> _Problem details_:
Your task is to copy the lines of the data below from the line holding "modifying) Cassandra, a" through the line holding "discusses experimental evaluation.", inclusive, exactly and with nothing added.
====
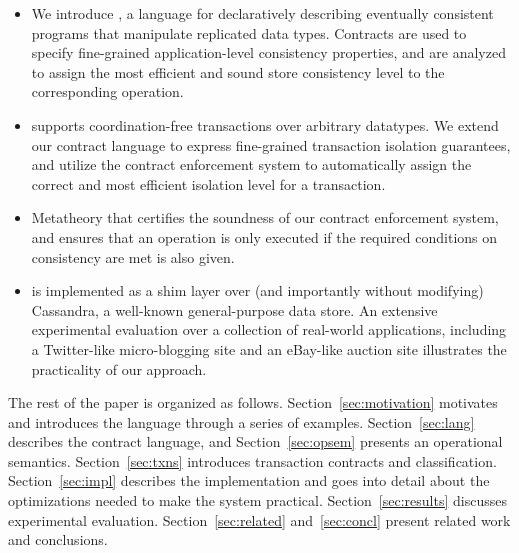 \begin{itemize}

\item We introduce \name, a language for declaratively describing eventually
  consistent programs that manipulate replicated data types. Contracts are
  used to specify fine-grained application-level consistency properties, and
  are analyzed to assign the most efficient and sound store consistency
  level to the corresponding operation.

\item \name supports coordination-free transactions over arbitrary
  datatypes.  We extend our contract language to express fine-grained
  transaction isolation guarantees, and utilize the contract enforcement
  system to automatically assign the correct and most efficient isolation
  level for a transaction.

\item Metatheory that certifies the soundness of our contract enforcement
  system, and ensures that an operation is only executed if the required
  conditions on consistency are met is also given.

\item \name is implemented as a shim layer over (and importantly without
  modifying) Cassandra, a well-known general-purpose data store.  An
  extensive experimental evaluation over a collection of real-world
  applications, including a Twitter-like micro-blogging site and an
  eBay-like auction site illustrates the practicality of our approach.

\end{itemize}

The rest of the paper is organized as follows. Section~\ref{sec:motivation}
motivates \name and introduces the language through a series of examples.
Section~\ref{sec:lang} describes the contract language, and
Section~\ref{sec:opsem} presents an operational semantics.
Section~\ref{sec:txns} introduces transaction contracts and
classification. Section~\ref{sec:impl} describes the implementation and goes
into detail about the optimizations needed to make the system practical.
Section~\ref{sec:results} discusses experimental evaluation.
Section~\ref{sec:related} and~\ref{sec:concl} present related work and
conclusions.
====
> _Solution_:
  modifying) Cassandra, a well-known general-purpose data store.  An
  extensive experimental evaluation over a collection of real-world
  applications, including a Twitter-like micro-blogging site and an
  eBay-like auction site illustrates the practicality of our approach.

\end{itemize}

The rest of the paper is organized as follows. Section~\ref{sec:motivation}
motivates \name and introduces the language through a series of examples.
Section~\ref{sec:lang} describes the contract language, and
Section~\ref{sec:opsem} presents an operational semantics.
Section~\ref{sec:txns} introduces transaction contracts and
classification. Section~\ref{sec:impl} describes the implementation and goes
into detail about the optimizations needed to make the system practical.
Section~\ref{sec:results} discusses experimental evaluation.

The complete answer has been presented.